Quantifying uncertainty with bootstrap intervals

Lecture 21

Dr. Mine Çetinkaya-Rundel

Duke University
STA 199 - Fall 2024

November 14, 2024

Warm-up

While you wait…

  • Go to your ae project in RStudio.

  • Make sure all of your changes up to this point are committed and pushed, i.e., there’s nothing left in your Git pane.

  • Click Pull to get today’s application exercise file: ae-18-duke-forest-bootstrap.qmd.

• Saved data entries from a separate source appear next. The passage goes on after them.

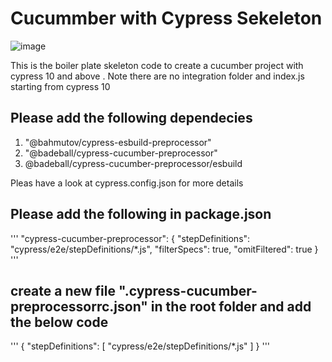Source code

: # Cucummber with Cypress Sekeleton

![image](https://github.com/rvranjan-codeSpace/Cypress-Cucumber-Skeleton/assets/12593934/bbd131bd-0774-4fdc-b377-5b0b626742b3)

This is the boiler plate skeleton code to create a cucumber project with cypress 10 and above .
Note there are no integration folder and index.js starting from cypress 10

## Please add the following dependecies
1. "@bahmutov/cypress-esbuild-preprocessor"
2. "@badeball/cypress-cucumber-preprocessor"
3. @badeball/cypress-cucumber-preprocessor/esbuild

Pleas have a look at cypress.config.json for more details

## Please add the following in package.json
'''
"cypress-cucumber-preprocessor": {
    "stepDefinitions": "cypress/e2e/stepDefinitions/*.js",
    "filterSpecs": true,
    "omitFiltered": true
  }
'''

## create a new file ".cypress-cucumber-preprocessorrc.json" in the root folder and add the below code
'''
{
    "stepDefinitions": [
        "cypress/e2e/stepDefinitions/*.js"
    ]
}
'''


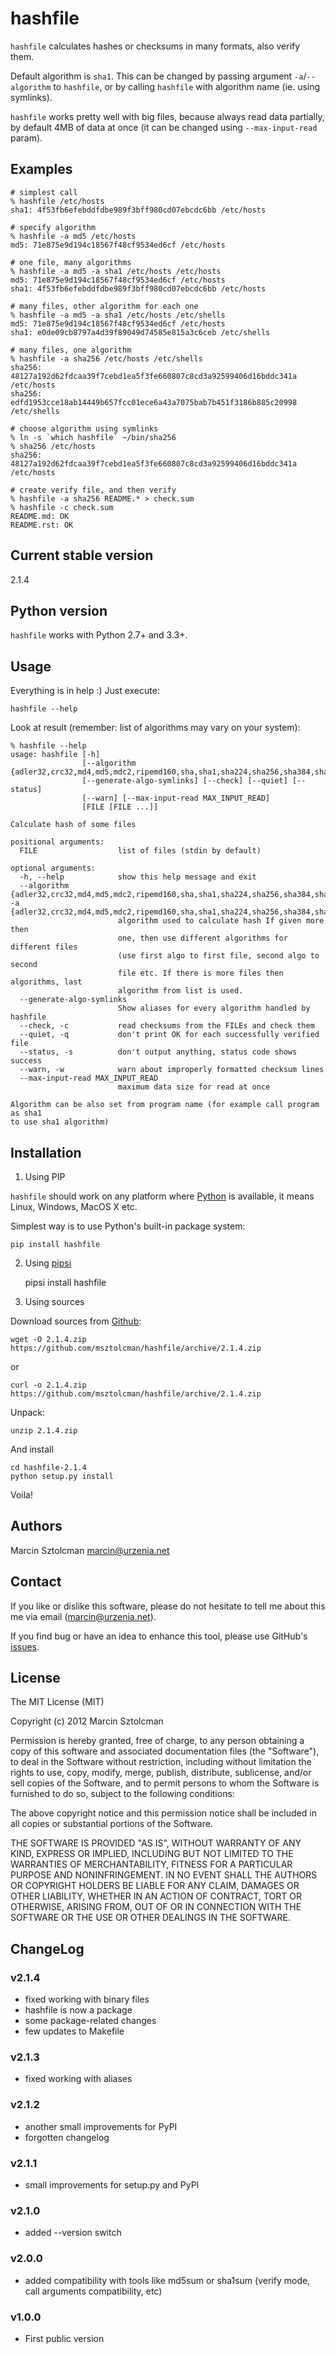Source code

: hashfile
=======

`hashfile` calculates hashes or checksums in many formats, also verify them.

Default algorithm is `sha1`. This can be changed by passing argument `-a`/`--algorithm` to `hashfile`, or by calling `hashfile` with
algorithm name (ie. using symlinks).

`hashfile` works pretty well with big files, because always read data partially, by default 4MB of data at once (it can be changed using
`--max-input-read` param).

Examples
--------

    # simplest call
    % hashfile /etc/hosts
    sha1: 4f53fb6efebddfdbe989f3bff980cd07ebcdc6bb /etc/hosts
    
    # specify algorithm
    % hashfile -a md5 /etc/hosts
    md5: 71e875e9d194c18567f48cf9534ed6cf /etc/hosts
    
    # one file, many algorithms
    % hashfile -a md5 -a sha1 /etc/hosts /etc/hosts
    md5: 71e875e9d194c18567f48cf9534ed6cf /etc/hosts
    sha1: 4f53fb6efebddfdbe989f3bff980cd07ebcdc6bb /etc/hosts
    
    # many files, other algorithm for each one
    % hashfile -a md5 -a sha1 /etc/hosts /etc/shells
    md5: 71e875e9d194c18567f48cf9534ed6cf /etc/hosts
    sha1: e0de09cb8797a4d39f89049d74585e815a3c6ceb /etc/shells
    
    # many files, one algorithm
    % hashfile -a sha256 /etc/hosts /etc/shells
    sha256: 48127a192d62fdcaa39f7cebd1ea5f3fe660807c8cd3a92599406d16bddc341a /etc/hosts
    sha256: edfd1953cce18ab14449b657fcc01ece6a43a7075bab7b451f3186b885c20998 /etc/shells
    
    # choose algorithm using symlinks
    % ln -s `which hashfile` ~/bin/sha256
    % sha256 /etc/hosts
    sha256: 48127a192d62fdcaa39f7cebd1ea5f3fe660807c8cd3a92599406d16bddc341a /etc/hosts
    
    # create verify file, and then verify
    % hashfile -a sha256 README.* > check.sum
    % hashfile -c check.sum
    README.md: OK
    README.rst: OK

Current stable version
----------------------

2.1.4

Python version
--------------

`hashfile` works with Python 2.7+ and 3.3+.

Usage
-----

Everything is in help :) Just execute:

    hashfile --help

Look at result (remember: list of algorithms may vary on your system):

    % hashfile --help
    usage: hashfile [-h]
                    [--algorithm {adler32,crc32,md4,md5,mdc2,ripemd160,sha,sha1,sha224,sha256,sha384,sha512,whirlpool}]
                    [--generate-algo-symlinks] [--check] [--quiet] [--status]
                    [--warn] [--max-input-read MAX_INPUT_READ]
                    [FILE [FILE ...]]
    
    Calculate hash of some files
    
    positional arguments:
      FILE                  list of files (stdin by default)
    
    optional arguments:
      -h, --help            show this help message and exit
      --algorithm {adler32,crc32,md4,md5,mdc2,ripemd160,sha,sha1,sha224,sha256,sha384,sha512,whirlpool}, -a {adler32,crc32,md4,md5,mdc2,ripemd160,sha,sha1,sha224,sha256,sha384,sha512,whirlpool}
                            algorithm used to calculate hash If given more then
                            one, then use different algorithms for different files
                            (use first algo to first file, second algo to second
                            file etc. If there is more files then algorithms, last
                            algorithm from list is used.
      --generate-algo-symlinks
                            Show aliases for every algorithm handled by hashfile
      --check, -c           read checksums from the FILEs and check them
      --quiet, -q           don't print OK for each successfully verified file
      --status, -s          don't output anything, status code shows success
      --warn, -w            warn about improperly formatted checksum lines
      --max-input-read MAX_INPUT_READ
                            maximum data size for read at once
    
    Algorithm can be also set from program name (for example call program as sha1
    to use sha1 algorithm)


Installation
------------

1. Using PIP

`hashfile` should work on any platform where [Python](http://python.org)
is available, it means Linux, Windows, MacOS X etc. 

Simplest way is to use Python's built-in package system:

    pip install hashfile

2. Using [pipsi](https://github.com/mitsuhiko/pipsi)

    pipsi install hashfile

3. Using sources

Download sources from [Github](https://github.com/msztolcman/hashfile/archive/2.1.4.zip):

    wget -O 2.1.4.zip https://github.com/msztolcman/hashfile/archive/2.1.4.zip
    
or

    curl -o 2.1.4.zip https://github.com/msztolcman/hashfile/archive/2.1.4.zip

Unpack:

    unzip 2.1.4.zip

And install

    cd hashfile-2.1.4
    python setup.py install

Voila!

Authors
-------

Marcin Sztolcman <marcin@urzenia.net>

Contact
-------

If you like or dislike this software, please do not hesitate to tell me about
this me via email (marcin@urzenia.net).

If you find bug or have an idea to enhance this tool, please use GitHub's
[issues](https://github.com/msztolcman/hashfile/issues).

License
-------

The MIT License (MIT)

Copyright (c) 2012 Marcin Sztolcman

Permission is hereby granted, free of charge, to any person obtaining a copy of
this software and associated documentation files (the "Software"), to deal in
the Software without restriction, including without limitation the rights to
use, copy, modify, merge, publish, distribute, sublicense, and/or sell copies of
the Software, and to permit persons to whom the Software is furnished to do so,
subject to the following conditions:

The above copyright notice and this permission notice shall be included in all
copies or substantial portions of the Software.

THE SOFTWARE IS PROVIDED "AS IS", WITHOUT WARRANTY OF ANY KIND, EXPRESS OR
IMPLIED, INCLUDING BUT NOT LIMITED TO THE WARRANTIES OF MERCHANTABILITY, FITNESS
FOR A PARTICULAR PURPOSE AND NONINFRINGEMENT. IN NO EVENT SHALL THE AUTHORS OR
COPYRIGHT HOLDERS BE LIABLE FOR ANY CLAIM, DAMAGES OR OTHER LIABILITY, WHETHER
IN AN ACTION OF CONTRACT, TORT OR OTHERWISE, ARISING FROM, OUT OF OR IN
CONNECTION WITH THE SOFTWARE OR THE USE OR OTHER DEALINGS IN THE SOFTWARE.

ChangeLog
---------

### v2.1.4

* fixed working with binary files
* hashfile is now a package
* some package-related changes
* few updates to Makefile

### v2.1.3

* fixed working with aliases

### v2.1.2

* another small improvements for PyPI
* forgotten changelog

### v2.1.1

* small improvements for setup.py and PyPI

### v2.1.0

* added --version switch

### v2.0.0

* added compatibility with tools like md5sum or sha1sum (verify mode,
 call arguments compatibility, etc) 

### v1.0.0

* First public version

  • Wait till the you’re prompted to work on the application exercise during class before editing the file.

Announcements

Project timeline and progress:

  • Due this Friday, Nov 15 - Milestone 3
    • Bare minimum: Address and close issues
    • Ideal: Start working on your project write-up in index.qmd
  • Before Monday, Nov 25 - Between Milestones 3 and 4
    • Bare minimum: Make substantial progress on your project write-up: Finish your introduction and exploratory data analysis (plots/summary statistics + their interpretations) + Write up methods you plan to use
    • Ideal: Start implementing the methods and get closer to answering your research question
  • On Monday, Nov 25 - Milestone 4
    • Peer review of others’ projects in lab
    • You must be in lab to participate in the peer review
    • If you cannot be there physically due to Thanksgiving travel, make arrangements to Zoom in with the rest of your team who are in lab
  • After Monday, Nov 26: Work on write-up and presentation incorporating feedback from peers and meeting with TAs/instructor as needed during office hours for further feedback

From last time

  • Go to your ae project in RStudio.

  • Continue working on ae-17-forest-classification.qmd.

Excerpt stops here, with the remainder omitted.